Adrien : Pour nous, c’était important, justement, de nous rapprocher, de nous ramener à une image en fait et d’essayer d’être le plus fidèle possible à cette image-là. En fait, c’est un peu notre guide tout au long du processus créatif. Un volcan, c’est quoi? C’est quelque chose de grand, de beau. Qui peut effectivement, comme tu l’as dit, exploser à tout moment et qui contient une rage, mais qui peut très bien ne pas exploser. En fait, ce danger là, ou en tout cas, c’est ce risque qui nous inspire beaucoup et c’est pour ça que parfois, on parle de danger ou même d’accident. Un accident, c’est toujours très difficile à dompter quand on crée, parce que forcément, c’est un accident. C’est quelque chose qui arrive sans qu’on s’y attarde. Et c’est cette chose-là, cette espèce de déclic dans la musique qu’on a toujours essayé d’avoir et au delà de ça, dans les textes, aussi.
Elodie : Mais cet EP, il parle avant tout de nous. (rires) L’idée, c’était surtout pas de raconter un truc universel. On s’en fout et en plus, on est incapable de le faire. C’était juste de raconter des histoires personnelles et au final, on se rend compte avec le recul que ces expériences, tout le monde les a vécues et c’est ce qui en fait quelque chose de similaire.
Adrien : on n’a pas l’ambition d’être porte-parole. On n’est rien ni personne pour se prétendre porte-parole d’un certain mouvement, d’un certain truc.
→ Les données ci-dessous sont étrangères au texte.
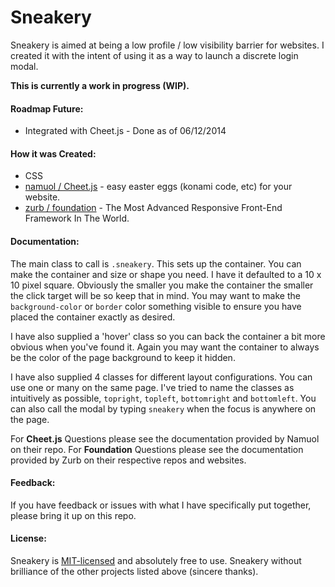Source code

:# Sneakery

Sneakery is aimed at being a low profile / low visibility barrier for websites. I created it with the intent of using it as a way to launch a discrete login modal.

**This is currently a work in progress (WIP).**

#### Roadmap Future:

+ Integrated with Cheet.js - Done as of 06/12/2014

#### How it was Created:

+ CSS
+ [namuol / Cheet.js][1] - easy easter eggs (konami code, etc) for your website.
+ [zurb / foundation][2] - The Most Advanced Responsive Front-End Framework In The World.


#### Documentation:
The main class to call is `.sneakery`. This sets up the container. You can make the container and size or shape you need. I have it defaulted to a 10 x 10 pixel square. Obviously the smaller you make the container the smaller the click target will be so keep that in mind.
You may want to make the `background-color` or `border` color something visible to ensure you have placed the container exactly as desired.

I have also supplied a 'hover' class so you can back the container a bit more obvious when you've found it. Again you may want the container to always be the color of the page background to keep it hidden.

I have also supplied 4 classes for different layout configurations. You can use one or many on the same page. I've tried to name the classes as intuitively as possible, `topright`, `topleft`, `bottomright` and `bottomleft`.
You can also call the modal by typing `sneakery` when the focus is anywhere on the page.

For **Cheet.js** Questions please see the documentation provided by Namuol on their repo.
For **Foundation** Questions please see the documentation provided by Zurb on their respective repos and websites.

#### Feedback:
If you have feedback or issues with what I have specifically put together, please bring it up on this repo.

#### License:
Sneakery is [MIT-licensed][3] and absolutely free to use. Sneakery without brilliance of the other projects listed above (sincere thanks).

[1]: https://github.com/namuol/cheet.js
[2]: https://github.com/zurb/foundation
[3]: http://opensource.org/licenses/mit-license.php "MIT License"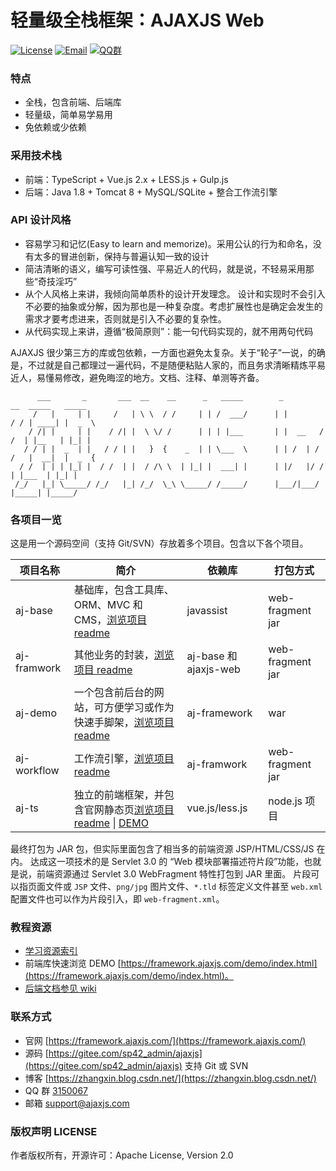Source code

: # 轻量级全栈框架：AJAXJS Web
[![License](https://img.shields.io/badge/license-Apache--2.0-green.svg?longCache=true&style=flat)](http://www.apache.org/licenses/LICENSE-2.0.txt)
[![Email](https://img.shields.io/badge/Contact--me-Email-orange.svg)](mailto:support@ajaxjs.com)
[![QQ群](https://framework.ajaxjs.com/demo/common/qq.svg)](https://shang.qq.com/wpa/qunwpa?idkey=3877893a4ed3a5f0be01e809e7ac120e346102bd550deb6692239bb42de38e22)

### 特点
- 全栈，包含前端、后端库
- 轻量级，简单易学易用
- 免依赖或少依赖

### 采用技术栈
- 前端：TypeScript + Vue.js 2.x + LESS.js + Gulp.js
- 后端：Java 1.8 + Tomcat 8 + MySQL/SQLite + 整合工作流引擎

### API 设计风格
- 容易学习和记忆(Easy to learn and memorize)。采用公认的行为和命名，没有太多的冒进创新，保持与普遍认知一致的设计
- 简洁清晰的语义，编写可读性强、平易近人的代码，就是说，不轻易采用那些“奇技淫巧”
- 从个人风格上来讲，我倾向简单质朴的设计开发理念。
设计和实现时不会引入不必要的抽象或分解，因为那也是一种复杂度。考虑扩展性也是确定会发生的需求才要考虑进来，否则就是引入不必要的复杂性。
- 从代码实现上来讲，遵循“极简原则”：能一句代码实现的，就不用两句代码

AJAXJS 很少第三方的库或包依赖，一方面也避免太复杂。关于“轮子”一说，的确是，不过就是自己都理过一遍代码，不是随便粘贴人家的，而且务求清晰精炼平易近人，易懂易修改，避免晦涩的地方。文档、注释、单测等齐备。 




          ___       _       ___  __    __      _   _____        _          __  _____   _____  
         /   |     | |     /   | \ \  / /     | | /  ___/      | |        / / | ____| |  _  \ 
        / /| |     | |    / /| |  \ \/ /      | | | |___       | |  __   / /  | |__   | |_| |  
       / / | |  _  | |   / / | |   }  {    _  | | \___  \      | | /  | / /   |  __|  |  _  {  
      / /  | | | |_| |  / /  | |  / /\ \  | |_| |  ___| |      | |/   |/ /    | |___  | |_| |  
     /_/   |_| \_____/ /_/   |_| /_/  \_\ \_____/ /_____/      |___/|___/     |_____| |_____/ 


### 各项目一览
这是用一个源码空间（支持 Git/SVN）存放着多个项目。包含以下各个项目。

|项目名称|简介|依赖库|打包方式|
|------|-----|----|------|
|aj-base|基础库，包含工具库、ORM、MVC 和 CMS，[浏览项目 readme](aj-base)|javassist|web-fragment jar|
|aj-framwork|其他业务的封装，[浏览项目 readme](aj-framework)|aj-base 和 ajaxjs-web|web-fragment jar|
|aj-demo|一个包含前后台的网站，可方便学习或作为快速手脚架，[浏览项目 readme](aj-demo)|aj-framework|war|
|aj-workflow|工作流引擎，[浏览项目 readme](aj-workflow)|aj-framwork|web-fragment jar|
|aj-ts|独立的前端框架，并包含官网静态页[浏览项目 readme](aj-ts) \| [DEMO](https://framework.ajaxjs.com/demo/index.html)|vue.js/less.js|node.js 项目|

最终打包为 JAR 包，但实际里面包含了相当多的前端资源 JSP/HTML/CSS/JS 在内。
达成这一项技术的是 Servlet 3.0 的 “Web 模块部署描述符片段”功能，也就是说，前端资源通过 Servlet 3.0 WebFragment 特性打包到 JAR 里面。
片段可以指页面文件或 `JSP` 文件、`png/jpg` 图片文件、`*.tld` 标签定义文件甚至 `web.xml` 配置文件也可以作为片段引入，即 `web-fragment.xml`。


### 教程资源
- [学习资源索引](https://zhangxin.blog.csdn.net/article/details/114283320)
- 前端库快速浏览 DEMO [https://framework.ajaxjs.com/demo/index.html](https://framework.ajaxjs.com/demo/index.html)。
- [后端文档参见 wiki](https://gitee.com/sp42_admin/ajaxjs/wikis/pages)


### 联系方式
- 官网 [https://framework.ajaxjs.com/](https://framework.ajaxjs.com/) 
- 源码 [https://gitee.com/sp42_admin/ajaxjs](https://gitee.com/sp42_admin/ajaxjs) 支持 Git 或 SVN
- 博客 [https://zhangxin.blog.csdn.net/](https://zhangxin.blog.csdn.net/) 
- QQ 群 [3150067](//shang.qq.com/wpa/qunwpa?idkey=99415d164e2c776567c9370cc5b0bde26f4e2e7c5068978a24d1fe7c976ace93)
- 邮箱 support@ajaxjs.com

### 版权声明 LICENSE
作者版权所有，开源许可：Apache License, Version 2.0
Elodie : le titre « Mystère » quand on l’a sorti, tout le monde a dit : « Est ce que vous avez conscience qu’on va vous parler de ça ? Vous allez devenir une espèce de porte parole peut-être. » Mais c’est vrai que l’idée, la volonté du départ, c’était de parler d’une expérience. C’est le cas dans nos morceaux aussi, qui va sortir plus tard. C’est vraiment une expérience. Et tant mieux si ça parle à des gens. Et tant mieux si ça aide des gens dans leur process de se désolidariser d’un système.
Alex : Vous travaillez donc à un album ? A un EP ?
Elodie : Pour l’instant, on travaille à de nouveaux titres.
Alex : avec une évolution de style à ce que j’ai compris ?
Adrien : C’est plus une continuité de ce qui a été fait, ce qui a été fait avec « Volcans« . On va rester dans cette image-là, mais en allant plus vers le hip hop, au sens large. En tout cas, la culture urbaine. Et parce que ça nous inspire beaucoup dernièrement.
Voilà donc de quoi être impatient de découvrir la suite, de passer plus de temps avec Ojos et leur musique forte, qui résonnera forcément en vous. Maintenant, il y a de quoi être impatient de les voir se donner à 1000% sur scène et lâcher leur énergie tellurique.